• Assignment:
Needed from the data below: all lines that contain the word "devices".

• Input data:
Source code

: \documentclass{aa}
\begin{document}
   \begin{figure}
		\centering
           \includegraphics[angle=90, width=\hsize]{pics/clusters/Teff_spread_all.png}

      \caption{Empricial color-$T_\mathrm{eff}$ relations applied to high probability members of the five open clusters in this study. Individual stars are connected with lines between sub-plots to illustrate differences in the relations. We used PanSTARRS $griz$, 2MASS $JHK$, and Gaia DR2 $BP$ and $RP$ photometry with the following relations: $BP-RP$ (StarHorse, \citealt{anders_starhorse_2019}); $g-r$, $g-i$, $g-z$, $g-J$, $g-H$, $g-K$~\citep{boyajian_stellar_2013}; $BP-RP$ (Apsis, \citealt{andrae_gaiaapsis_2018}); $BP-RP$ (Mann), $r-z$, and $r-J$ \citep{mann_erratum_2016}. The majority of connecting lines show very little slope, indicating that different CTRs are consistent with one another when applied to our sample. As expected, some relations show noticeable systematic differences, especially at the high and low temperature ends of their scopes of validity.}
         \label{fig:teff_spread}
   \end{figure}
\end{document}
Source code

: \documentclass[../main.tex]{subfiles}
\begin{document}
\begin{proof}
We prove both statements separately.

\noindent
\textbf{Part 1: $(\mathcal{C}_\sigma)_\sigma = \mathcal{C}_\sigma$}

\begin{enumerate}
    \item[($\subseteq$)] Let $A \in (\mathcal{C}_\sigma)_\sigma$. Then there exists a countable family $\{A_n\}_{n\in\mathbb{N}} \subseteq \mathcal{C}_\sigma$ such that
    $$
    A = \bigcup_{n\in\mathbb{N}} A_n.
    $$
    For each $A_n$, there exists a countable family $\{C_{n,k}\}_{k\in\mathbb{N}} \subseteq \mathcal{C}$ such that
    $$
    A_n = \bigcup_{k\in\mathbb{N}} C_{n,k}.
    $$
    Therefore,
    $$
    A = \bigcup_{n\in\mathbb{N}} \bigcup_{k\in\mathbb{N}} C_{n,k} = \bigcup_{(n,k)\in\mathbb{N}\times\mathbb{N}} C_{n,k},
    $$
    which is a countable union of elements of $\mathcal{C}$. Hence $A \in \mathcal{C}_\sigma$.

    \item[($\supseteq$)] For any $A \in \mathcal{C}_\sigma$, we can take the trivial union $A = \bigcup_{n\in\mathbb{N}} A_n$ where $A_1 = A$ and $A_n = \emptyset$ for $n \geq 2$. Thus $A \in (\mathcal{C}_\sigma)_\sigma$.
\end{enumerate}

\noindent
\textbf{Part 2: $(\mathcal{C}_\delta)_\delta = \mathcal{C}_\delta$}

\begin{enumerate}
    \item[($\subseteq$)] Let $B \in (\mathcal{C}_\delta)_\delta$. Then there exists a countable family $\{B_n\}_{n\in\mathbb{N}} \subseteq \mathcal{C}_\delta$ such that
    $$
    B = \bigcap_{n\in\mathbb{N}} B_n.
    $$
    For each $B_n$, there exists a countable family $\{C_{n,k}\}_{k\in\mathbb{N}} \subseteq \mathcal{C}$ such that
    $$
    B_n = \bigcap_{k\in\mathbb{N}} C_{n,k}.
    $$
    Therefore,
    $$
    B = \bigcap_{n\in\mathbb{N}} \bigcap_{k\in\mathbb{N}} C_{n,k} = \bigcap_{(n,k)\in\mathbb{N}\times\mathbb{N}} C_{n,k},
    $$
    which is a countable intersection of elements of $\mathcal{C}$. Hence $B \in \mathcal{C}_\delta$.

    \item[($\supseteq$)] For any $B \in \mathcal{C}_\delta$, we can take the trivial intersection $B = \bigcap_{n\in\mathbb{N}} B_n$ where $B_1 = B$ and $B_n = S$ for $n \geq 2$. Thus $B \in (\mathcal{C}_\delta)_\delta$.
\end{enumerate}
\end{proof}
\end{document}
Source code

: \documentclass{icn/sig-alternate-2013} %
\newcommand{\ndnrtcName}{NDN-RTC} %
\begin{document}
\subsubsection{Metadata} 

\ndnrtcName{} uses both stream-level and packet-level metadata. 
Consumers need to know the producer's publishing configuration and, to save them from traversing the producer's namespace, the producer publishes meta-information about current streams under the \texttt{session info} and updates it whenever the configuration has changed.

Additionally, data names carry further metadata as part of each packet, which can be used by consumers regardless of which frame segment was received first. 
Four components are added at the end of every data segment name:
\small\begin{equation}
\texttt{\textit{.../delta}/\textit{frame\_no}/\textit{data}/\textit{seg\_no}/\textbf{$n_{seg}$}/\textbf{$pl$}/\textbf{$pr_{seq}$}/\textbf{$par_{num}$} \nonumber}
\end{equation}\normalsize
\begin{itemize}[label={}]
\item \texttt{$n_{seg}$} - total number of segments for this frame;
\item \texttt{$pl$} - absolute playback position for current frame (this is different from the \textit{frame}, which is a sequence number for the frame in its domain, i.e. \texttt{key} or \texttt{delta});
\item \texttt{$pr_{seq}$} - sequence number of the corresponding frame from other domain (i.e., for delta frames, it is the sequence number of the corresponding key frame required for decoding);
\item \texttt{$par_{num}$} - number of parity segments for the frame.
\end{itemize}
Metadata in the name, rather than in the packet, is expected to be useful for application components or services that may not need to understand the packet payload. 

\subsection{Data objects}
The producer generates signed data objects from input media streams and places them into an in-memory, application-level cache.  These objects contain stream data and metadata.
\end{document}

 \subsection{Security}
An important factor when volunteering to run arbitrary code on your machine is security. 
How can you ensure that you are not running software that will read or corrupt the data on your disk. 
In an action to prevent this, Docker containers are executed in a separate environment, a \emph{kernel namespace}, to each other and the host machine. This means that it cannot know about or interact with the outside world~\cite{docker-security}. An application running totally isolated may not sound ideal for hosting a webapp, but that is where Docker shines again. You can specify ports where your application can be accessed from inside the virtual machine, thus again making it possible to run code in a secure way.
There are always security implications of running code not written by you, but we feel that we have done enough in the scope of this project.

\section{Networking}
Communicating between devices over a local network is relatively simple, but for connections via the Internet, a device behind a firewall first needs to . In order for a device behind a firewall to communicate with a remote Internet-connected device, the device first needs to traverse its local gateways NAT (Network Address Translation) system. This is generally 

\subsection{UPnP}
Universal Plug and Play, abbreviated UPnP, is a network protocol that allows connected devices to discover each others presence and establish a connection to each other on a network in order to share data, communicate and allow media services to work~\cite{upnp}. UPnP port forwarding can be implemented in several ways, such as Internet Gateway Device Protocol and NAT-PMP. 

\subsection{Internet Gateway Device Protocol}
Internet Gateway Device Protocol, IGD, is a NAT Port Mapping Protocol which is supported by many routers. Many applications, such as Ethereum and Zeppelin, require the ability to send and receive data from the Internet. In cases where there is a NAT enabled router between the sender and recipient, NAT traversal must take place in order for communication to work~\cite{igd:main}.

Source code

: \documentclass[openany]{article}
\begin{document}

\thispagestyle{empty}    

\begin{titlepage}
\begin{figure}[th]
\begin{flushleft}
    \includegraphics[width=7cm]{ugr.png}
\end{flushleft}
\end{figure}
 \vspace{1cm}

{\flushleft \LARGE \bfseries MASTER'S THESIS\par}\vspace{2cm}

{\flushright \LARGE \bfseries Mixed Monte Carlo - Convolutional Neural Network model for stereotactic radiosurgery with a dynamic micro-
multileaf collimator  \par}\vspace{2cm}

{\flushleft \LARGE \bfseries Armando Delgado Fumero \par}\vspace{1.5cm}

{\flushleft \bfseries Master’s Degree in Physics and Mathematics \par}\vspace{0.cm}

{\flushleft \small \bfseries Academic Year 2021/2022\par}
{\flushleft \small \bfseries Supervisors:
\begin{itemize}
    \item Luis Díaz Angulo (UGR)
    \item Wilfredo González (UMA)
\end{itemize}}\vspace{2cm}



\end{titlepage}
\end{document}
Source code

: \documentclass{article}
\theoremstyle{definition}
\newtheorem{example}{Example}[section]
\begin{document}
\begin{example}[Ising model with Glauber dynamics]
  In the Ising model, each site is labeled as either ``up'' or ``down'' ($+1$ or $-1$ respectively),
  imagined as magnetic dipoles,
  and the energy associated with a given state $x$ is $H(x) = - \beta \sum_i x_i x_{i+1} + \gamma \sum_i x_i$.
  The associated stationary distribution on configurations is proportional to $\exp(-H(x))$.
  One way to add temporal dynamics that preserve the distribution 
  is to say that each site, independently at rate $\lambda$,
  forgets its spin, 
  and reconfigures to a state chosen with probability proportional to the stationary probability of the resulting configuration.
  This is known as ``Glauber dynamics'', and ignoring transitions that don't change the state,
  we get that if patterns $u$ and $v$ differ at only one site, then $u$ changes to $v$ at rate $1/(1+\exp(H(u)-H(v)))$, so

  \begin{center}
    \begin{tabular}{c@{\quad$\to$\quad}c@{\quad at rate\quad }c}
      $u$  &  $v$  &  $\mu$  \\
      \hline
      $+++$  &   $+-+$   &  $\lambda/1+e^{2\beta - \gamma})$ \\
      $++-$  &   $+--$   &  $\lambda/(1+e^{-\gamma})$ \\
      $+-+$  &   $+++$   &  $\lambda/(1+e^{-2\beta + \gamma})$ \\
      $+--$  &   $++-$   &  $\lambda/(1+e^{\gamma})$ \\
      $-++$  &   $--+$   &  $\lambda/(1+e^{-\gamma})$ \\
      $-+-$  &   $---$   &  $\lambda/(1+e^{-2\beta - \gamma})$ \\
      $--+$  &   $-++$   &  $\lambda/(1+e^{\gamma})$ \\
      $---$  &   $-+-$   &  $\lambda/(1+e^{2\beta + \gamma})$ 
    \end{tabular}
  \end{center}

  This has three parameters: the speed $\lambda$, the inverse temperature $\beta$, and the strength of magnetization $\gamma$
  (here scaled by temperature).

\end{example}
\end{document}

• Task solution:
Communicating between devices over a local network is relatively simple, but for connections via the Internet, a device behind a firewall first needs to . In order for a device behind a firewall to communicate with a remote Internet-connected device, the device first needs to traverse its local gateways NAT (Network Address Translation) system. This is generally 
Universal Plug and Play, abbreviated UPnP, is a network protocol that allows connected devices to discover each others presence and establish a connection to each other on a network in order to share data, communicate and allow media services to work~\cite{upnp}. UPnP port forwarding can be implemented in several ways, such as Internet Gateway Device Protocol and NAT-PMP. 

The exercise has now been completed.